Requirement -> Pull each line holding "Alpha" out of the entries below.

Supplied data ->
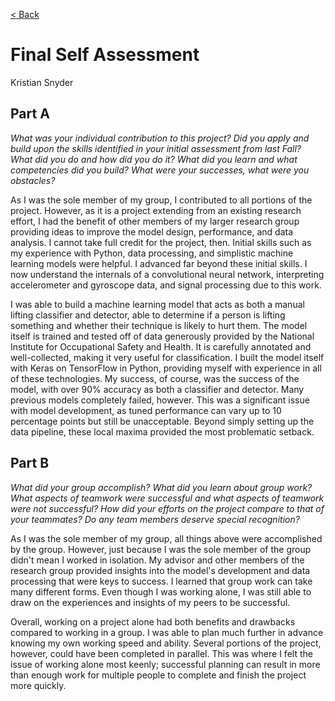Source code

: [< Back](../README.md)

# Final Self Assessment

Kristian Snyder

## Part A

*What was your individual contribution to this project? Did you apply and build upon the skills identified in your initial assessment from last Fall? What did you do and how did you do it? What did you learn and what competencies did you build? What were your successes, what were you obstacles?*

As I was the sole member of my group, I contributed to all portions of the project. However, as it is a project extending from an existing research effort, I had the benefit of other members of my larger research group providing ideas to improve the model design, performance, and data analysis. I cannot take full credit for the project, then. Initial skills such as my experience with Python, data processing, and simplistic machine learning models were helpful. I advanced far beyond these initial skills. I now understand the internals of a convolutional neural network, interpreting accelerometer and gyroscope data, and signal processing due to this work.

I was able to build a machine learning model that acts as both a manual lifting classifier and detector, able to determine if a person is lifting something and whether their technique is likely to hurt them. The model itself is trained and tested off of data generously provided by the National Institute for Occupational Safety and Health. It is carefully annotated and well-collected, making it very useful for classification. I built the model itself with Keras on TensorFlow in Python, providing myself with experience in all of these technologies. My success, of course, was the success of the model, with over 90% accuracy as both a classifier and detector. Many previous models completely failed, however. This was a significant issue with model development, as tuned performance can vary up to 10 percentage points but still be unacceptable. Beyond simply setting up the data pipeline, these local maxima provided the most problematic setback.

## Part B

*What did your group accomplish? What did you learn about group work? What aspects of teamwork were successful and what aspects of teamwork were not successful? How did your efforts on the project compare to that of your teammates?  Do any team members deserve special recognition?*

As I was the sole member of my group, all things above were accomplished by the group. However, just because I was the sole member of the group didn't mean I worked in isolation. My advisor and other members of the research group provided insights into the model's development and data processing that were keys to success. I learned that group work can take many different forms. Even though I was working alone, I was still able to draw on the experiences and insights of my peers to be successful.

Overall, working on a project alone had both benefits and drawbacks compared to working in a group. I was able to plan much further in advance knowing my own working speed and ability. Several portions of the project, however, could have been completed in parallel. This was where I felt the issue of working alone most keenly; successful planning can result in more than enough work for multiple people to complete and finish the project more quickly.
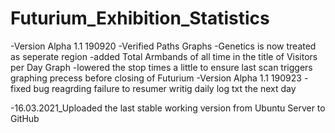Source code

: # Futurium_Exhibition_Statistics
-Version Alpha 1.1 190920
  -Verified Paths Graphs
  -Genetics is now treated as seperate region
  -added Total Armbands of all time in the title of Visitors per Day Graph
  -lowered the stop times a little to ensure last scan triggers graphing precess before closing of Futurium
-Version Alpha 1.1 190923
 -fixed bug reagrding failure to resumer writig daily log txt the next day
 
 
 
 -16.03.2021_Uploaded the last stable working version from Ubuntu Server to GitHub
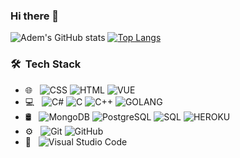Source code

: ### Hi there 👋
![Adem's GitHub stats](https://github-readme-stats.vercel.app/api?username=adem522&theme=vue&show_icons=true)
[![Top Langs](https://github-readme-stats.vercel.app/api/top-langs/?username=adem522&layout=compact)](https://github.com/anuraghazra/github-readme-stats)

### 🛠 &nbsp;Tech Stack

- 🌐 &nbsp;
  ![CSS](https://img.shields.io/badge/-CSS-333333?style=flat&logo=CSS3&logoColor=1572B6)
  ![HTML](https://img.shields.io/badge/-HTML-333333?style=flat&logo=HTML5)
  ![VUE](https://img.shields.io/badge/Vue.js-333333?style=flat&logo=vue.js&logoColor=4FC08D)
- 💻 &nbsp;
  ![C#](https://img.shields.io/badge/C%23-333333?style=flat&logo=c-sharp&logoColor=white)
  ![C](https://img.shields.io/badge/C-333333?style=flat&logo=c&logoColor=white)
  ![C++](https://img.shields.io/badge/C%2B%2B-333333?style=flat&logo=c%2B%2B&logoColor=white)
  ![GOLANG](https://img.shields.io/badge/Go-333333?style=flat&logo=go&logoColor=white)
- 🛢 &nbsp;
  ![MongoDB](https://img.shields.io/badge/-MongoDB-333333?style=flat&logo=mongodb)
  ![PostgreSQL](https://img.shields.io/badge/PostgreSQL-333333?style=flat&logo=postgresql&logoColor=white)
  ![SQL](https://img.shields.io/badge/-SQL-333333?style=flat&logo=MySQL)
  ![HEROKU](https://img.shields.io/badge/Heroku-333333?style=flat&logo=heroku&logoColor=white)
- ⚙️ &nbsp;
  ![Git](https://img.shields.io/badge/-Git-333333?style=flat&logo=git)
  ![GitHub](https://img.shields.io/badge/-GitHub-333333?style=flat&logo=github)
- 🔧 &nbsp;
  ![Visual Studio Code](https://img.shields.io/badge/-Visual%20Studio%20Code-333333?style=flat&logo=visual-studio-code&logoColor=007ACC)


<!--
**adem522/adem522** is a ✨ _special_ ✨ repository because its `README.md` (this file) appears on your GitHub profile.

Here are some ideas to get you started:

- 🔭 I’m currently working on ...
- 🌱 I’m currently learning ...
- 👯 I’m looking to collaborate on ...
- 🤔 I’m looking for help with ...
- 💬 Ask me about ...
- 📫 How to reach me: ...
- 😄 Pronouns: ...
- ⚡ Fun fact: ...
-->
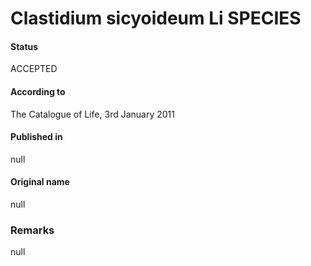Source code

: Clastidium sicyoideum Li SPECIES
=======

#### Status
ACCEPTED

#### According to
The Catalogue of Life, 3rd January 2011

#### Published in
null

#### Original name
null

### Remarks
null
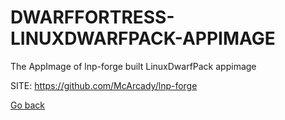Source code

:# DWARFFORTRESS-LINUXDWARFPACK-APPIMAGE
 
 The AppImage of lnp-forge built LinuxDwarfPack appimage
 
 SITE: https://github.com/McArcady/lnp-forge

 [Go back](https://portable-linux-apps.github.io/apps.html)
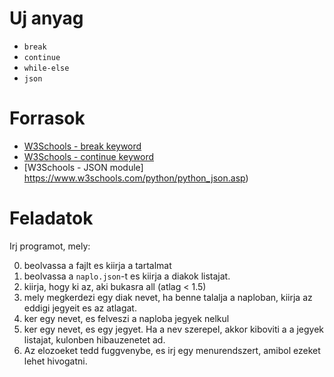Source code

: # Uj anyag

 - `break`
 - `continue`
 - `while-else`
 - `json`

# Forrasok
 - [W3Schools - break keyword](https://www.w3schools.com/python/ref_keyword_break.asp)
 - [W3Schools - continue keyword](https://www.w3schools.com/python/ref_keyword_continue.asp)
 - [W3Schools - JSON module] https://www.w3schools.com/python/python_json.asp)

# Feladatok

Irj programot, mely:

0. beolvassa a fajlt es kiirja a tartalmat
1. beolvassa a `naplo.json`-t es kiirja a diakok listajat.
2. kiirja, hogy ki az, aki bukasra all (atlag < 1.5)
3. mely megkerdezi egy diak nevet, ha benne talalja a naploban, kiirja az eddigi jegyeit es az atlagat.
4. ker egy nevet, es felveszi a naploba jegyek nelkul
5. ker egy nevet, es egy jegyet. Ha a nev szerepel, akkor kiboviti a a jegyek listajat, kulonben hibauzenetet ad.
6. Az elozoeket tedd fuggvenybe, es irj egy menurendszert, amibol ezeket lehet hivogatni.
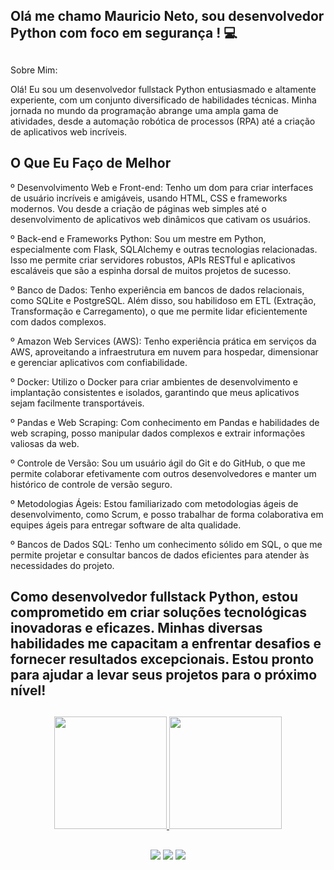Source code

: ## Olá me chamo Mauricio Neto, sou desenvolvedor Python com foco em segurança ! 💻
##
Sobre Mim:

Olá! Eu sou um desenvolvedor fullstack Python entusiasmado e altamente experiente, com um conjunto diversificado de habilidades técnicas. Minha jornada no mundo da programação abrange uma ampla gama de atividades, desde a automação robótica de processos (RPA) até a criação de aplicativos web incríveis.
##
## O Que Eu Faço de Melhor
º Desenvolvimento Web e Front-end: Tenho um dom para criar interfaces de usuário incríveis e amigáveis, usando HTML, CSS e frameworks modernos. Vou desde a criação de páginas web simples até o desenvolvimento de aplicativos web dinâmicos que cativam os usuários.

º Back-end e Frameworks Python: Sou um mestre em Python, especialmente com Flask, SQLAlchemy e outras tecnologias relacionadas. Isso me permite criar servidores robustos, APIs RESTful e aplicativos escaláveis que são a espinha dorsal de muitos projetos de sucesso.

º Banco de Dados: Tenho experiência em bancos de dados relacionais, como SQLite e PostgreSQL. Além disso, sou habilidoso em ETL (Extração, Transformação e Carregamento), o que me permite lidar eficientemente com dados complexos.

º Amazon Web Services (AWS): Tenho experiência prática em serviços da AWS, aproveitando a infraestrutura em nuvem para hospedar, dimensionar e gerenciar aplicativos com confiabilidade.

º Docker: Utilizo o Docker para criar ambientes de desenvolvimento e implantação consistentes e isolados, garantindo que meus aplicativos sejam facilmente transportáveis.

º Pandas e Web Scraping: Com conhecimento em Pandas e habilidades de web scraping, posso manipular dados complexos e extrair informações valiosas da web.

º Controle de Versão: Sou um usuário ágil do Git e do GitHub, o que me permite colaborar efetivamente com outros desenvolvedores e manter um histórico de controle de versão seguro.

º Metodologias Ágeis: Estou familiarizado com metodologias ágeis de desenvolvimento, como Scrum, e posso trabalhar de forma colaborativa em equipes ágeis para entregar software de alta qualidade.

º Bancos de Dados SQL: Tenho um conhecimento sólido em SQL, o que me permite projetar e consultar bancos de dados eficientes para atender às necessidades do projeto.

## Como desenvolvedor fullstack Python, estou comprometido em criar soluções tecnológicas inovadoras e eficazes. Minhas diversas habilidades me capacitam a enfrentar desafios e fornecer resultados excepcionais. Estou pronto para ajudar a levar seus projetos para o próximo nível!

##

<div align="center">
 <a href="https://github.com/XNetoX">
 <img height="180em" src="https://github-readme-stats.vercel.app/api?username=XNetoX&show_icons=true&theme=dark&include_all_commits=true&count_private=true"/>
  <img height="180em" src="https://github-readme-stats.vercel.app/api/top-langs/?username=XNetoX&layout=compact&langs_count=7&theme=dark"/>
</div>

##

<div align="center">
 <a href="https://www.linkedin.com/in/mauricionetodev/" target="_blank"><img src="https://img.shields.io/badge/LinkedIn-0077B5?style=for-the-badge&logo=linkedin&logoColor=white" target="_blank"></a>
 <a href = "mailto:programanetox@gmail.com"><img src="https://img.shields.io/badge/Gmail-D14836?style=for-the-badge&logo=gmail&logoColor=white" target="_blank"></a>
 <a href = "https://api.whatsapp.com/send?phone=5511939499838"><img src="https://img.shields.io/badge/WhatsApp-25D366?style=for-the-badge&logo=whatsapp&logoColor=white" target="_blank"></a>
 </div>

Answer space ->
-Version Alpha 1.1 190920
-Version Alpha 1.1 190923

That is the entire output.